Strengths: functional-first curriculum (informed by tonal-hierarchy research and the Berklee/Banacos jazz-pedagogy literature); per-item spaced-repetition surfaces weaknesses without you having to track them yourself; web + iOS + Android; one-time $99 lifetime tier for the first 100 seats; no ads, ever. Weaknesses: newer (so less battle-tested than EarMaster); the lifetime tier is limited; the app deliberately does not gamify with streaks-or-die mechanics, which some learners do prefer. Best for: adult learners who want measurable progress on functional hearing, jazz musicians who want serious harmony coverage, and the learners who tried interval-only apps and bounced off them. Pricing: free to try (no signup); $4.99/mo Pro; $99 lifetime for first 100.
Honourable mentions
- JazzEar and ToneSeed are smaller, jazz-focused apps that have started appearing in 2024-2025 listicles. Both are early but the jazz-specific framing is real and unmet by the bigger players.

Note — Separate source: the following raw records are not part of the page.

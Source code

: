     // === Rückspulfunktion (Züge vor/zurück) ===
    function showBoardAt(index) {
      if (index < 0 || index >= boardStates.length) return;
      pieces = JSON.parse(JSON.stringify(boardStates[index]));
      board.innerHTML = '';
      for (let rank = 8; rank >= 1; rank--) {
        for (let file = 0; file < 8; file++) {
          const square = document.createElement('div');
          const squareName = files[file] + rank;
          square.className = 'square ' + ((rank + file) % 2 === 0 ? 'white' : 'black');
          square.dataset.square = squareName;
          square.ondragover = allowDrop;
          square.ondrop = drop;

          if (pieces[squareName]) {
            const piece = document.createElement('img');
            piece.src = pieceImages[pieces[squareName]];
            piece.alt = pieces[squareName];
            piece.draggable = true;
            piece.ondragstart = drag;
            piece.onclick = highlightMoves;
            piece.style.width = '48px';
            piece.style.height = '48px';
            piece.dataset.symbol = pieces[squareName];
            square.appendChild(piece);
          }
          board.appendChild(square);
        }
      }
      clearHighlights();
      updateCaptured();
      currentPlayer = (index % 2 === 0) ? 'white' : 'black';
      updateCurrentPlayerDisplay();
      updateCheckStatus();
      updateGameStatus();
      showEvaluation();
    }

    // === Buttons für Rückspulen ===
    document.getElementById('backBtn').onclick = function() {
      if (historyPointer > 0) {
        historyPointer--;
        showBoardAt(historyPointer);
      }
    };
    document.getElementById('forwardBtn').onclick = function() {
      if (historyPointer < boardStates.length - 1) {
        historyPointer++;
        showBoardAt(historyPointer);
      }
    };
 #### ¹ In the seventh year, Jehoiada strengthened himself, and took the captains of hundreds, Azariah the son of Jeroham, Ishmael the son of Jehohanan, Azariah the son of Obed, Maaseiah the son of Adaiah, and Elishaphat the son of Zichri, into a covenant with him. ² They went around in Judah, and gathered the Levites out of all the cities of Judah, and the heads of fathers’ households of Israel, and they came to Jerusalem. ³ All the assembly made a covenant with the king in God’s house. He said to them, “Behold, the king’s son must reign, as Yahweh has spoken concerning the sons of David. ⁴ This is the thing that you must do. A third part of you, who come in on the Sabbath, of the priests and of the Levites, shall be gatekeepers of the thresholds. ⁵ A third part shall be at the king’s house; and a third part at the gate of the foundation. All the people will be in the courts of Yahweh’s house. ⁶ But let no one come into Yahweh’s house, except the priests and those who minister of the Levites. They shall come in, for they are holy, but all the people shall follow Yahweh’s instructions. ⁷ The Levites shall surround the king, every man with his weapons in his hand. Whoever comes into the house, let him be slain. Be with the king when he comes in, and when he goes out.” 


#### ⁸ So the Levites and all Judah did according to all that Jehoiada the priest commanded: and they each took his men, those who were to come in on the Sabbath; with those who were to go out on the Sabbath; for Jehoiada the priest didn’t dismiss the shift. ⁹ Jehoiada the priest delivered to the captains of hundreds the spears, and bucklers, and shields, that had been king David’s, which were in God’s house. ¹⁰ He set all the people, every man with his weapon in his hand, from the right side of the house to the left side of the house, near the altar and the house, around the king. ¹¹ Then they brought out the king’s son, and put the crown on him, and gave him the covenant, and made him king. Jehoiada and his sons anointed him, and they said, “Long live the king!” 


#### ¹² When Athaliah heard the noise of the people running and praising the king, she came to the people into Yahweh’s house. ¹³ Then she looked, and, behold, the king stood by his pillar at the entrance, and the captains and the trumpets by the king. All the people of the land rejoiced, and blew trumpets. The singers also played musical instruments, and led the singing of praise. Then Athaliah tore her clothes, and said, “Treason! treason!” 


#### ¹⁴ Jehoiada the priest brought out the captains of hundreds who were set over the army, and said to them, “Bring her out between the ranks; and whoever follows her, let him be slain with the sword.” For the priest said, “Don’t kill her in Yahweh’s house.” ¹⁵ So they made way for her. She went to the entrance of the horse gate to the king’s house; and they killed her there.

- Auralia / Musition are the conservatory desktop products. Comprehensive and expensive; mostly bought by music schools rather than individual learners.
- MyEarTraining (Android, iOS) is a solid free-with-ads alternative to Perfect Ear with a smaller feature set.
- Complete Music Reading Trainer is a niche pick for note-reading-on-staff specifically.
Quick comparison
| App | Platform | Price | Functional mode | Best for |
|---|---|---|---|---|
| EarMaster | Web/iOS/Android | ~$5/mo | Yes (cadence mode) | Comprehensive curriculum |
| Tenuto | iOS only | $4.99 once | Limited | iOS, one-time purchase |
| Functional Ear Trainer | iOS/Android | Free | Yes (only mode) | Pure functional drilling |
| Perfect Ear | Android-first | Free + ads | Limited | Android breadth |
| Tonegym | Web | $$$ subscription | Limited | Gamification |
| Musictheory.net | Web | Free | No | Free interval/chord drills |
| Teoria | Web | Free | Limited | Free, school-aligned |
| SoundGym | Web | $$$ subscription | N/A (engineering) | Production / mixing |
| Fifths | Web/iOS/Android | $4.99/mo or $99 lifetime | Yes (default) | Functional + analytics + jazz |
How to actually choose
Pick the app whose default mode matches the skill you’re trying to build. If you want to learn to follow songs by ear, you want functional/scale-degree training; the apps that lead with that (Functional Ear Trainer, Fifths) will get you there fastest. If you want to drill interval recognition for a music-theory exam, an interval-default app (Tenuto, musictheory.net) is fine.
The other rule: the best ear training app is the one you actually use for ten minutes a day. Spaced, daily practice beats two-hour weekend sessions by a wide margin (this is one of the more replicated findings in skill-acquisition research; see Spaced repetition for musicians). A free app you open every day is worth more than a perfect app you open twice a month.